Movimentar a economia da comunidade e facilitar a vida de consumidores em situação de vulnerabilidade econômica e social. Estes são os principais objetivos da moeda social Mauá, que começa a circular na primeira quinzena de outubro no bairro Mauazinho, localizado na Zona Leste de Manaus.

Por meio de uma ação da Secretaria Municipal de Trabalho, Empreendedorismo, Abastecimento, Feiras e Mercados (Semtef), em parceria com a Caixa Econômica Federal, o bairro será beneficiado com a inauguração do Banco Comunitário Mauá, unidade que vai permitir que a comunidade realize transações comerciais com a própria moeda.

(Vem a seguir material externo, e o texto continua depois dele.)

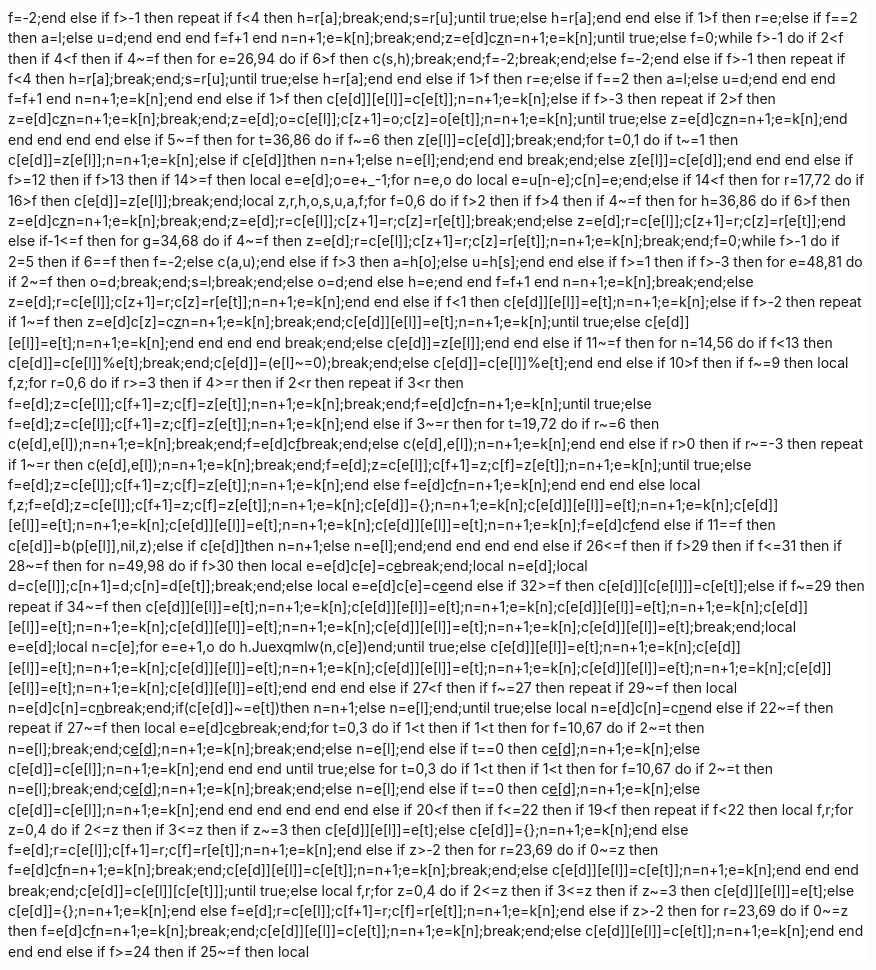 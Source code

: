 f=-2;end else if f>-1 then repeat if f<4 then h=r[a];break;end;s=r[u];until true;else h=r[a];end end else if 1>f then r=e;else if f==2 then a=l;else u=d;end end end f=f+1 end n=n+1;e=k[n];break;end;z=e[d]c[z](g(c,z+1,e[l]))n=n+1;e=k[n];until true;else f=0;while f>-1 do if 2<f then if 4<f then if 4~=f then for e=26,94 do if 6>f then c(s,h);break;end;f=-2;break;end;else f=-2;end else if f>-1 then repeat if f<4 then h=r[a];break;end;s=r[u];until true;else h=r[a];end end else if 1>f then r=e;else if f==2 then a=l;else u=d;end end end f=f+1 end n=n+1;e=k[n];end end else if 1>f then c[e[d]][e[l]]=c[e[t]];n=n+1;e=k[n];else if f>-3 then repeat if 2>f then z=e[d]c[z](g(c,z+1,e[l]))n=n+1;e=k[n];break;end;z=e[d];o=c[e[l]];c[z+1]=o;c[z]=o[e[t]];n=n+1;e=k[n];until true;else z=e[d]c[z](g(c,z+1,e[l]))n=n+1;e=k[n];end end end end end else if 5~=f then for t=36,86 do if f~=6 then z[e[l]]=c[e[d]];break;end;for t=0,1 do if t~=1 then c[e[d]]=z[e[l]];n=n+1;e=k[n];else if c[e[d]]then n=n+1;else n=e[l];end;end end break;end;else z[e[l]]=c[e[d]];end end end else if f>=12 then if f>13 then if 14>=f then local e=e[d];o=e+_-1;for n=e,o do local e=u[n-e];c[n]=e;end;else if 14<f then for r=17,72 do if 16>f then c[e[d]]=z[e[l]];break;end;local z,r,h,o,s,u,a,f;for f=0,6 do if f>2 then if f>4 then if 4~=f then for h=36,86 do if 6>f then z=e[d]c[z](g(c,z+1,e[l]))n=n+1;e=k[n];break;end;z=e[d];r=c[e[l]];c[z+1]=r;c[z]=r[e[t]];break;end;else z=e[d];r=c[e[l]];c[z+1]=r;c[z]=r[e[t]];end else if-1<=f then for g=34,68 do if 4~=f then z=e[d];r=c[e[l]];c[z+1]=r;c[z]=r[e[t]];n=n+1;e=k[n];break;end;f=0;while f>-1 do if 2<f then if f>=5 then if 6==f then f=-2;else c(a,u);end else if f>3 then a=h[o];else u=h[s];end end else if f>=1 then if f>-3 then for e=48,81 do if 2~=f then o=d;break;end;s=l;break;end;else o=d;end else h=e;end end f=f+1 end n=n+1;e=k[n];break;end;else z=e[d];r=c[e[l]];c[z+1]=r;c[z]=r[e[t]];n=n+1;e=k[n];end end else if f<1 then c[e[d]][e[l]]=e[t];n=n+1;e=k[n];else if f>-2 then repeat if 1~=f then z=e[d]c[z]=c[z](g(c,z+1,e[l]))n=n+1;e=k[n];break;end;c[e[d]][e[l]]=e[t];n=n+1;e=k[n];until true;else c[e[d]][e[l]]=e[t];n=n+1;e=k[n];end end end end break;end;else c[e[d]]=z[e[l]];end end else if 11~=f then for n=14,56 do if f<13 then c[e[d]]=c[e[l]]%e[t];break;end;c[e[d]]=(e[l]~=0);break;end;else c[e[d]]=c[e[l]]%e[t];end end else if 10>f then if f~=9 then local f,z;for r=0,6 do if r>=3 then if 4>=r then if 2<r then repeat if 3<r then f=e[d];z=c[e[l]];c[f+1]=z;c[f]=z[e[t]];n=n+1;e=k[n];break;end;f=e[d]c[f](g(c,f+1,e[l]))n=n+1;e=k[n];until true;else f=e[d];z=c[e[l]];c[f+1]=z;c[f]=z[e[t]];n=n+1;e=k[n];end else if 3~=r then for t=19,72 do if r~=6 then c(e[d],e[l]);n=n+1;e=k[n];break;end;f=e[d]c[f](g(c,f+1,e[l]))break;end;else c(e[d],e[l]);n=n+1;e=k[n];end end else if r>0 then if r~=-3 then repeat if 1~=r then c(e[d],e[l]);n=n+1;e=k[n];break;end;f=e[d];z=c[e[l]];c[f+1]=z;c[f]=z[e[t]];n=n+1;e=k[n];until true;else f=e[d];z=c[e[l]];c[f+1]=z;c[f]=z[e[t]];n=n+1;e=k[n];end else f=e[d]c[f](g(c,f+1,e[l]))n=n+1;e=k[n];end end end else local f,z;f=e[d];z=c[e[l]];c[f+1]=z;c[f]=z[e[t]];n=n+1;e=k[n];c[e[d]]={};n=n+1;e=k[n];c[e[d]][e[l]]=e[t];n=n+1;e=k[n];c[e[d]][e[l]]=e[t];n=n+1;e=k[n];c[e[d]][e[l]]=e[t];n=n+1;e=k[n];c[e[d]][e[l]]=e[t];n=n+1;e=k[n];f=e[d]c[f](g(c,f+1,e[l]))end else if 11==f then c[e[d]]=b(p[e[l]],nil,z);else if c[e[d]]then n=n+1;else n=e[l];end;end end end end else if 26<=f then if f>29 then if f<=31 then if 28~=f then for n=49,98 do if f>30 then local e=e[d]c[e]=c[e](g(c,e+1,o))break;end;local n=e[d];local d=c[e[l]];c[n+1]=d;c[n]=d[e[t]];break;end;else local e=e[d]c[e]=c[e](g(c,e+1,o))end else if 32>=f then c[e[d]][c[e[l]]]=c[e[t]];else if f~=29 then repeat if 34~=f then c[e[d]][e[l]]=e[t];n=n+1;e=k[n];c[e[d]][e[l]]=e[t];n=n+1;e=k[n];c[e[d]][e[l]]=e[t];n=n+1;e=k[n];c[e[d]][e[l]]=e[t];n=n+1;e=k[n];c[e[d]][e[l]]=e[t];n=n+1;e=k[n];c[e[d]][e[l]]=e[t];n=n+1;e=k[n];c[e[d]][e[l]]=e[t];break;end;local e=e[d];local n=c[e];for e=e+1,o do h.Juexqmlw(n,c[e])end;until true;else c[e[d]][e[l]]=e[t];n=n+1;e=k[n];c[e[d]][e[l]]=e[t];n=n+1;e=k[n];c[e[d]][e[l]]=e[t];n=n+1;e=k[n];c[e[d]][e[l]]=e[t];n=n+1;e=k[n];c[e[d]][e[l]]=e[t];n=n+1;e=k[n];c[e[d]][e[l]]=e[t];n=n+1;e=k[n];c[e[d]][e[l]]=e[t];end end end else if 27<f then if f~=27 then repeat if 29~=f then local n=e[d]c[n]=c[n](g(c,n+1,e[l]))break;end;if(c[e[d]]~=e[t])then n=n+1;else n=e[l];end;until true;else local n=e[d]c[n]=c[n](g(c,n+1,e[l]))end else if 22~=f then repeat if 27~=f then local e=e[d]c[e](c[e+1])break;end;for t=0,3 do if 1<t then if 1<t then for f=10,67 do if 2~=t then n=e[l];break;end;c[e[d]]();n=n+1;e=k[n];break;end;else n=e[l];end else if t==0 then c[e[d]]();n=n+1;e=k[n];else c[e[d]]=c[e[l]];n=n+1;e=k[n];end end end until true;else for t=0,3 do if 1<t then if 1<t then for f=10,67 do if 2~=t then n=e[l];break;end;c[e[d]]();n=n+1;e=k[n];break;end;else n=e[l];end else if t==0 then c[e[d]]();n=n+1;e=k[n];else c[e[d]]=c[e[l]];n=n+1;e=k[n];end end end end end end else if 20<f then if f<=22 then if 19<f then repeat if f<22 then local f,r;for z=0,4 do if 2<=z then if 3<=z then if z~=3 then c[e[d]][e[l]]=e[t];else c[e[d]]={};n=n+1;e=k[n];end else f=e[d];r=c[e[l]];c[f+1]=r;c[f]=r[e[t]];n=n+1;e=k[n];end else if z>-2 then for r=23,69 do if 0~=z then f=e[d]c[f](g(c,f+1,e[l]))n=n+1;e=k[n];break;end;c[e[d]][e[l]]=c[e[t]];n=n+1;e=k[n];break;end;else c[e[d]][e[l]]=c[e[t]];n=n+1;e=k[n];end end end break;end;c[e[d]]=c[e[l]][c[e[t]]];until true;else local f,r;for z=0,4 do if 2<=z then if 3<=z then if z~=3 then c[e[d]][e[l]]=e[t];else c[e[d]]={};n=n+1;e=k[n];end else f=e[d];r=c[e[l]];c[f+1]=r;c[f]=r[e[t]];n=n+1;e=k[n];end else if z>-2 then for r=23,69 do if 0~=z then f=e[d]c[f](g(c,f+1,e[l]))n=n+1;e=k[n];break;end;c[e[d]][e[l]]=c[e[t]];n=n+1;e=k[n];break;end;else c[e[d]][e[l]]=c[e[t]];n=n+1;e=k[n];end end end end else if f>=24 then if 25~=f then local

Com cédulas de 50 centavos de Mauá, 1, 2, 5 e 10 Mauás, a moeda solidária tem o mesmo valor equivalente em reais, mas pode trazer benefícios aos comerciantes e consumidores que a adotarem. “A proposta é fazer com que a economia do bairro fique no próprio bairro, mesmo porque os Mauás não podem ser comercializados fora do Mauazinho. Uma das principais vantagens é que a pessoa pode resolver seus problemas bancários sem precisar se deslocar para outros bairros ou mesmo outras Zonas da cidade, possibilitando uma economia de tempo e de gastos com transporte”, considerou o diretor do Departamento de Economia Solidária da Semtef, Virgílio Melo.

Facilidade

O banco, que vai funcionar na avenida Arica (antiga avenida Rio Negro), sem número, ao lado da quadra poliesportiva do Mauazinho, vai funcionar de forma simples.

“Imagine você uma situação onde o pai precisa comprar um remédio com urgência para o filho. Ou a botija de gás acaba antes de o almoço ficar pronto. Ou a família precisa comprar comida para casa. Se isso acontece no meio do mês, por exemplo, provavelmente o trabalhador não terá o dinheiro necessário para comprar o que precisa. E é aí que entra o banco comunitário. O cliente vai lá, o banco disponibiliza pra ele o valor em Mauás e ele paga apenas uma taxa administrativa de, no máximo 3% do valor. Depois basta se dirigir aos estabelecimentos comerciais, que serão previamente cadastrados no banco e realizar a compra. No final do mês, quando receber o salário, o comunitário quita o valor”, explicou Melo.

Local escolhido para o banco

Para que a instalação do banco se torne possível, é preciso que exista uma empresa com sede no bairro, em funcionamento e que atenda aos requisitos necessários. “No caso do Banco Mauá, essa instituição é a Associação Beneficente Social Violeta, que é quem dá personalidade jurídica ao banco por ser a entidade que reúne todas as condições para este fim. Vale ressaltar que o espaço onde vai funcionar o banco é do município e que foi adaptado com reformas e adequações, através de um termo de uso ele foi cedido para ser usado como banco comunitário. Todos os procedimentos estão entro da legalidade, com aprovação de lei na Câmara dos Vereadores de Manaus (CMM) e assinatura de contrato na Procuradoria Geral do Município (PGM)”, ressaltou o diretor.

Todos saem ganhando

Uma cartilha será distribuída aos comerciantes do bairro, mostrando qual é o papel do banco, o que ele pode fazer pela comunidade e quais os benefícios de aceitar o pagamento com Mauás nas vendas. No banco, os comunitários vão poder pagar todas as contas e receber benefícios como Bolsa Família, bem como qualquer serviço feito por um banco comum.